(Records from a data collection)

▬▬▬

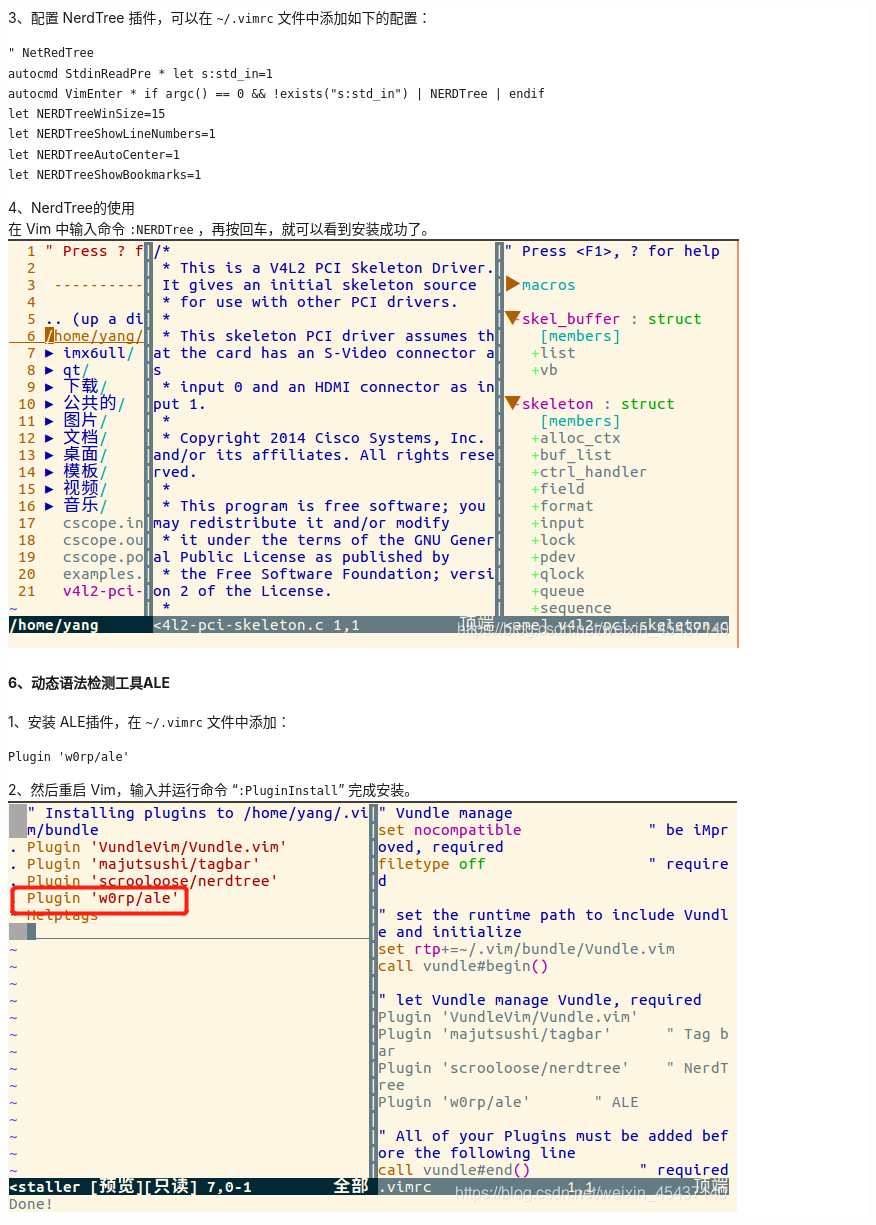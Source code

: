 3、配置 NerdTree 插件，可以在 `~/.vimrc` 文件中添加如下的配置：

    " NetRedTree
    autocmd StdinReadPre * let s:std_in=1
    autocmd VimEnter * if argc() == 0 && !exists("s:std_in") | NERDTree | endif
    let NERDTreeWinSize=15
    let NERDTreeShowLineNumbers=1 
    let NERDTreeAutoCenter=1 
    let NERDTreeShowBookmarks=1 


4、NerdTree的使用  
在 Vim 中输入命令 `:NERDTree` ，再按回车，就可以看到安装成功了。  
![在这里插入图片描述](image/d72db7590c488bb24fa3688c3ce0cf48.png)

#### 6、动态语法检测工具ALE

1、安装 ALE插件，在 `~/.vimrc` 文件中添加：

    Plugin 'w0rp/ale'	


2、然后重启 Vim，输入并运行命令 “`:PluginInstall`” 完成安装。  
![在这里插入图片描述](image/343dc761436e238464887a5667dcf762.png)
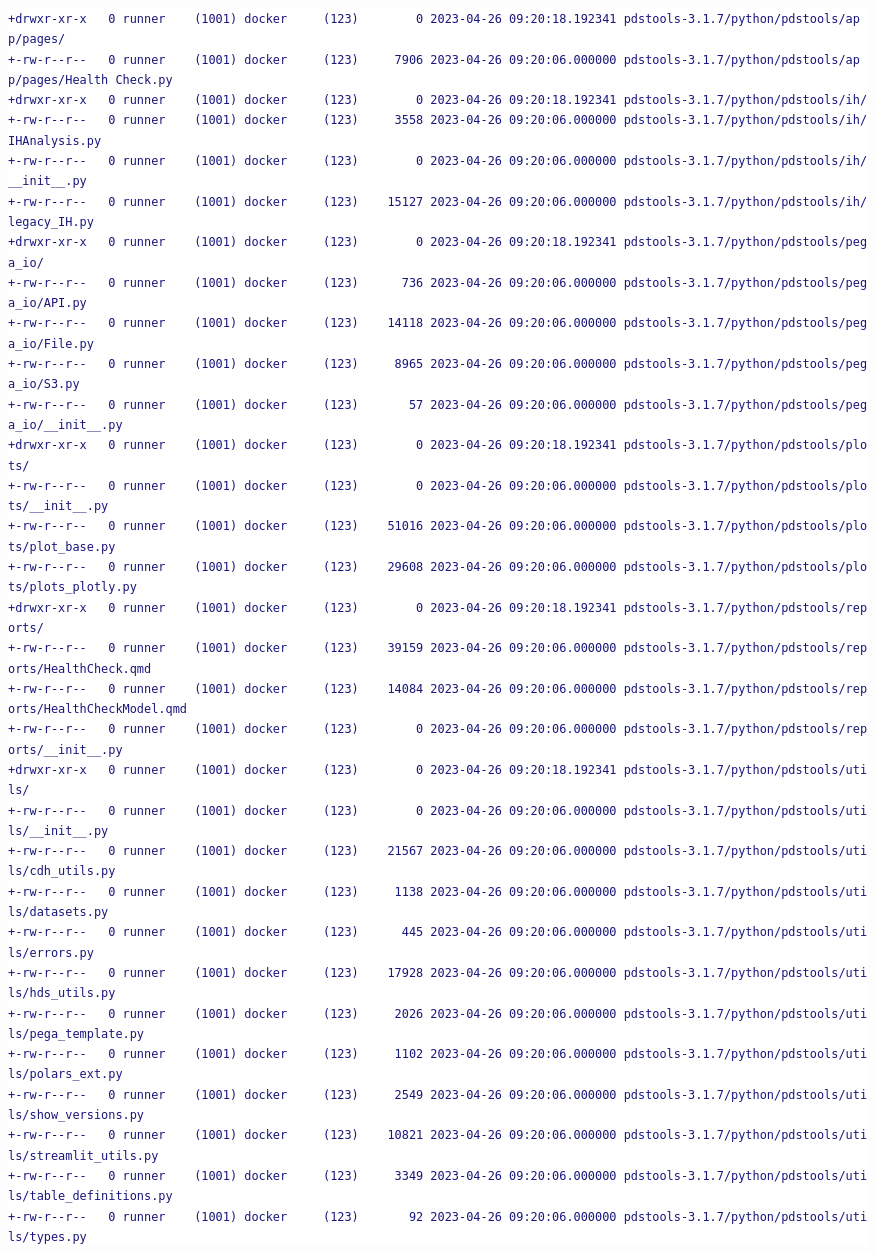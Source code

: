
 ```diff
+drwxr-xr-x   0 runner    (1001) docker     (123)        0 2023-04-26 09:20:18.192341 pdstools-3.1.7/python/pdstools/app/pages/
+-rw-r--r--   0 runner    (1001) docker     (123)     7906 2023-04-26 09:20:06.000000 pdstools-3.1.7/python/pdstools/app/pages/Health Check.py
+drwxr-xr-x   0 runner    (1001) docker     (123)        0 2023-04-26 09:20:18.192341 pdstools-3.1.7/python/pdstools/ih/
+-rw-r--r--   0 runner    (1001) docker     (123)     3558 2023-04-26 09:20:06.000000 pdstools-3.1.7/python/pdstools/ih/IHAnalysis.py
+-rw-r--r--   0 runner    (1001) docker     (123)        0 2023-04-26 09:20:06.000000 pdstools-3.1.7/python/pdstools/ih/__init__.py
+-rw-r--r--   0 runner    (1001) docker     (123)    15127 2023-04-26 09:20:06.000000 pdstools-3.1.7/python/pdstools/ih/legacy_IH.py
+drwxr-xr-x   0 runner    (1001) docker     (123)        0 2023-04-26 09:20:18.192341 pdstools-3.1.7/python/pdstools/pega_io/
+-rw-r--r--   0 runner    (1001) docker     (123)      736 2023-04-26 09:20:06.000000 pdstools-3.1.7/python/pdstools/pega_io/API.py
+-rw-r--r--   0 runner    (1001) docker     (123)    14118 2023-04-26 09:20:06.000000 pdstools-3.1.7/python/pdstools/pega_io/File.py
+-rw-r--r--   0 runner    (1001) docker     (123)     8965 2023-04-26 09:20:06.000000 pdstools-3.1.7/python/pdstools/pega_io/S3.py
+-rw-r--r--   0 runner    (1001) docker     (123)       57 2023-04-26 09:20:06.000000 pdstools-3.1.7/python/pdstools/pega_io/__init__.py
+drwxr-xr-x   0 runner    (1001) docker     (123)        0 2023-04-26 09:20:18.192341 pdstools-3.1.7/python/pdstools/plots/
+-rw-r--r--   0 runner    (1001) docker     (123)        0 2023-04-26 09:20:06.000000 pdstools-3.1.7/python/pdstools/plots/__init__.py
+-rw-r--r--   0 runner    (1001) docker     (123)    51016 2023-04-26 09:20:06.000000 pdstools-3.1.7/python/pdstools/plots/plot_base.py
+-rw-r--r--   0 runner    (1001) docker     (123)    29608 2023-04-26 09:20:06.000000 pdstools-3.1.7/python/pdstools/plots/plots_plotly.py
+drwxr-xr-x   0 runner    (1001) docker     (123)        0 2023-04-26 09:20:18.192341 pdstools-3.1.7/python/pdstools/reports/
+-rw-r--r--   0 runner    (1001) docker     (123)    39159 2023-04-26 09:20:06.000000 pdstools-3.1.7/python/pdstools/reports/HealthCheck.qmd
+-rw-r--r--   0 runner    (1001) docker     (123)    14084 2023-04-26 09:20:06.000000 pdstools-3.1.7/python/pdstools/reports/HealthCheckModel.qmd
+-rw-r--r--   0 runner    (1001) docker     (123)        0 2023-04-26 09:20:06.000000 pdstools-3.1.7/python/pdstools/reports/__init__.py
+drwxr-xr-x   0 runner    (1001) docker     (123)        0 2023-04-26 09:20:18.192341 pdstools-3.1.7/python/pdstools/utils/
+-rw-r--r--   0 runner    (1001) docker     (123)        0 2023-04-26 09:20:06.000000 pdstools-3.1.7/python/pdstools/utils/__init__.py
+-rw-r--r--   0 runner    (1001) docker     (123)    21567 2023-04-26 09:20:06.000000 pdstools-3.1.7/python/pdstools/utils/cdh_utils.py
+-rw-r--r--   0 runner    (1001) docker     (123)     1138 2023-04-26 09:20:06.000000 pdstools-3.1.7/python/pdstools/utils/datasets.py
+-rw-r--r--   0 runner    (1001) docker     (123)      445 2023-04-26 09:20:06.000000 pdstools-3.1.7/python/pdstools/utils/errors.py
+-rw-r--r--   0 runner    (1001) docker     (123)    17928 2023-04-26 09:20:06.000000 pdstools-3.1.7/python/pdstools/utils/hds_utils.py
+-rw-r--r--   0 runner    (1001) docker     (123)     2026 2023-04-26 09:20:06.000000 pdstools-3.1.7/python/pdstools/utils/pega_template.py
+-rw-r--r--   0 runner    (1001) docker     (123)     1102 2023-04-26 09:20:06.000000 pdstools-3.1.7/python/pdstools/utils/polars_ext.py
+-rw-r--r--   0 runner    (1001) docker     (123)     2549 2023-04-26 09:20:06.000000 pdstools-3.1.7/python/pdstools/utils/show_versions.py
+-rw-r--r--   0 runner    (1001) docker     (123)    10821 2023-04-26 09:20:06.000000 pdstools-3.1.7/python/pdstools/utils/streamlit_utils.py
+-rw-r--r--   0 runner    (1001) docker     (123)     3349 2023-04-26 09:20:06.000000 pdstools-3.1.7/python/pdstools/utils/table_definitions.py
+-rw-r--r--   0 runner    (1001) docker     (123)       92 2023-04-26 09:20:06.000000 pdstools-3.1.7/python/pdstools/utils/types.py
```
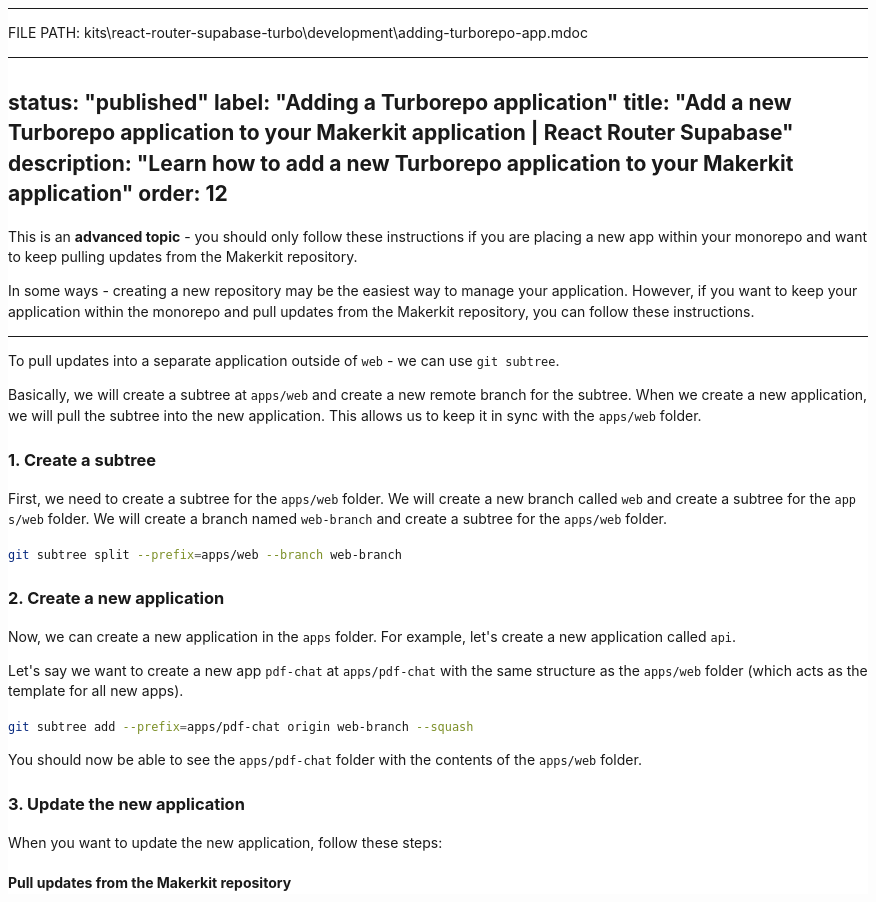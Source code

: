 -----------------
FILE PATH: kits\react-router-supabase-turbo\development\adding-turborepo-app.mdoc

---
status: "published"
label: "Adding a Turborepo application"
title: "Add a new Turborepo application to your Makerkit application | React Router Supabase"
description: "Learn how to add a new Turborepo application to your Makerkit application"
order: 12
---

This is an **advanced topic** - you should only follow these instructions if you are placing a new app within your monorepo and want to keep pulling updates from the Makerkit repository.

In some ways - creating a new repository may be the easiest way to manage your application. However, if you want to keep your application within the monorepo and pull updates from the Makerkit repository, you can follow these instructions.

---

To pull updates into a separate application outside of `web` - we can use `git subtree`.

Basically, we will create a subtree at `apps/web` and create a new remote branch for the subtree. When we create a new application, we will pull the subtree into the new application. This allows us to keep it in sync with the `apps/web` folder.

### 1. Create a subtree

First, we need to create a subtree for the `apps/web` folder. We will create a new branch called `web` and create a subtree for the `apps/web` folder. We will create a branch named `web-branch` and create a subtree for the `apps/web` folder.

```bash
git subtree split --prefix=apps/web --branch web-branch
```

### 2. Create a new application

Now, we can create a new application in the `apps` folder. For example, let's create a new application called `api`.

Let's say we want to create a new app `pdf-chat` at `apps/pdf-chat` with the same structure as the `apps/web` folder (which acts as the template for all new apps).

```bash
git subtree add --prefix=apps/pdf-chat origin web-branch --squash
```

You should now be able to see the `apps/pdf-chat` folder with the contents of the `apps/web` folder.

### 3. Update the new application

When you want to update the new application, follow these steps:

#### Pull updates from the Makerkit repository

▬▬▬

◆ Problem statement
Starting at the first line of the data, set down each line exactly until you have copied the line with "Plugin 'w0rp/ale'", but leave the pictures out.

◆ The completed task
Source code

: 3、配置 NerdTree 插件，可以在 `~/.vimrc` 文件中添加如下的配置：

    " NetRedTree
    autocmd StdinReadPre * let s:std_in=1
    autocmd VimEnter * if argc() == 0 && !exists("s:std_in") | NERDTree | endif
    let NERDTreeWinSize=15
    let NERDTreeShowLineNumbers=1 
    let NERDTreeAutoCenter=1 
    let NERDTreeShowBookmarks=1 


4、NerdTree的使用  
在 Vim 中输入命令 `:NERDTree` ，再按回车，就可以看到安装成功了。  
![在这里插入图片描述](image/d72db7590c488bb24fa3688c3ce0cf48.png)

#### 6、动态语法检测工具ALE

1、安装 ALE插件，在 `~/.vimrc` 文件中添加：

    Plugin 'w0rp/ale'	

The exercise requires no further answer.